Nesses 8.250 m² de área total, a construção de Siza também faz questão de reforçar a importância do entorno, com janelas emolduradas para o Guaíba como se fossem quadros vivos. A indicação do arquiteto é que os visitantes subam de elevador ao quarto andar assim que chegam ao museu. De lá, a própria construção irá guiar a visita e os andares devem ser descidos por rampas que entram e saem do corpo do edifício como se fossem braços. “O resultado final é uma atmosfera normativa igualitária que, em virtude do seu acabamento material discreto, declara a sua acessibilidade para a sociedade”, destaca Kiefer.

Siza: 86 anos em plena atividade
Considerado um dos nomes mais aclamados do mundo da arquitetura, Álvaro Joaquim de Melo Siza Vieira nasceu em 25 de junho de 1933, na cidade de Matosinhos, em Portugal. No início dos anos 1950 se mudou para o Porto para estudar na Escola Superior de Belas Artes. Paralelo à faculdade, realizou outro sonho: abrir seu próprio escritório e dar início a projetos residenciais de pequeno porte.

A paixão pela arquitetura e ao ensino são dois pontos fortes na vida de Siza. Seu currículo como professor inclui as universidades de Porto, Harvard, no Estados Unidos, a Universidade dos Andes, na Colômbia, na Escola Politécnica de Lausanne e outras instituições consagradas ao redor do mundo.
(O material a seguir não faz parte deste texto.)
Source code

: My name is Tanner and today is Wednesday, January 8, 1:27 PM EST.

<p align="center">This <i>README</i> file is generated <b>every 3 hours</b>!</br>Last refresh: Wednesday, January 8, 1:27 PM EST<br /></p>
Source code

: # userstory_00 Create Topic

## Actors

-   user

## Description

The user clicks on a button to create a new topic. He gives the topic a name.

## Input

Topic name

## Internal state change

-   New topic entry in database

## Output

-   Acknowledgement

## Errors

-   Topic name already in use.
Estamos falando de um dos principais arquitetos do século 20 e que, até hoje, aos 86 anos, assina projetos e grandes realizações. Um dos aspectos interessantes da trajetória de Siza é seu interesse inicial pela escultura. Compreendida por muitos como uma continuidade do que foram o pensamento e o princípios do modernismo, é realmente possível perceber em sua obra a influência de um dos grandes do movimento moderno: o arquiteto e designer Alvar Aalto (1898 – 1976).
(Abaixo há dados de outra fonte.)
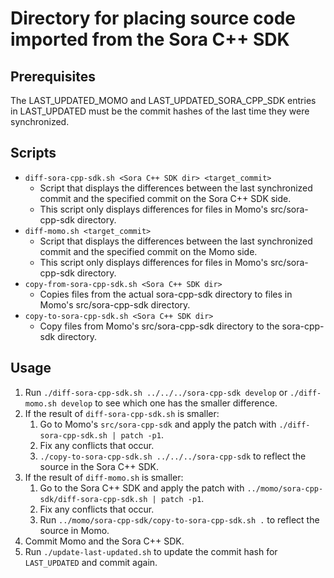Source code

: # Directory for placing source code imported from the Sora C++ SDK

## Prerequisites

The LAST_UPDATED_MOMO and LAST_UPDATED_SORA_CPP_SDK entries in LAST_UPDATED must be the commit hashes of the last time they were synchronized.

## Scripts

- `diff-sora-cpp-sdk.sh <Sora C++ SDK dir> <target_commit>`
    - Script that displays the differences between the last synchronized commit and the specified commit on the Sora C++ SDK side.
    - This script only displays differences for files in Momo's src/sora-cpp-sdk directory.
- `diff-momo.sh <target_commit>`
    - Script that displays the differences between the last synchronized commit and the specified commit on the Momo side.
    - This script only displays differences for files in Momo's src/sora-cpp-sdk directory.
- `copy-from-sora-cpp-sdk.sh <Sora C++ SDK dir>`
    - Copies files from the actual sora-cpp-sdk directory to files in Momo's src/sora-cpp-sdk directory.
- `copy-to-sora-cpp-sdk.sh <Sora C++ SDK dir>`
    - Copy files from Momo's src/sora-cpp-sdk directory to the sora-cpp-sdk directory.

## Usage

1. Run `./diff-sora-cpp-sdk.sh ../../../sora-cpp-sdk develop` or `./diff-momo.sh develop` to see which one has the smaller difference.
2. If the result of `diff-sora-cpp-sdk.sh` is smaller:
    1. Go to Momo's `src/sora-cpp-sdk` and apply the patch with `./diff-sora-cpp-sdk.sh | patch -p1`.
    2. Fix any conflicts that occur.
    3. `./copy-to-sora-cpp-sdk.sh ../../../sora-cpp-sdk` to reflect the source in the Sora C++ SDK.
3. If the result of `diff-momo.sh` is smaller:
    1. Go to the Sora C++ SDK and apply the patch with `../momo/sora-cpp-sdk/diff-sora-cpp-sdk.sh | patch -p1`.
    2. Fix any conflicts that occur.
    3. Run `../momo/sora-cpp-sdk/copy-to-sora-cpp-sdk.sh .` to reflect the source in Momo.
4. Commit Momo and the Sora C++ SDK.
5. Run `./update-last-updated.sh` to update the commit hash for `LAST_UPDATED` and commit again.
Rotulado como um arquiteto moderno e orgânico, Aalto sempre fez questão de incorporar um elemento da paisagem e da tradição de seu país em sua obra: o uso da madeira, muitas vezes reciclada, tanto nos móveis como nas edificações.

“O melhor comitê de padronização é a própria natureza, mas nela a padronização se dá principalmente, ou quase exclusivamente, no campo dos menores elementos possíveis. Quer dizer, nas células. O resultado são milhões de combinações flexíveis onde não cabe o estereótipo. Outro resultado é a imensa riqueza e a variedade inesgotável das formas de crescimento orgânico”.
Alvar Aalto

Impossível definir a arquitetura de Álvaro Siza. Ela é, simultaneamente, moderna e tradicional, ao mesmo modo que apresenta uma sensibilidade em relação ao lugar onde se encontra.

As palavras não são suficientes, sua obra necessita de experiência humana. Como os primeiros modernistas, suas formas, moldadas pela luz, tem uma simplicidade. Se uma vista é desejada, uma janela é feita. Escadas, rampas e paredes, tudo parece ser predestinado num edifício de Siza. Esta simplicidade é revelada como uma grande complexidade. Há um domínio sutil sublinhando o que parece ser uma criação natural.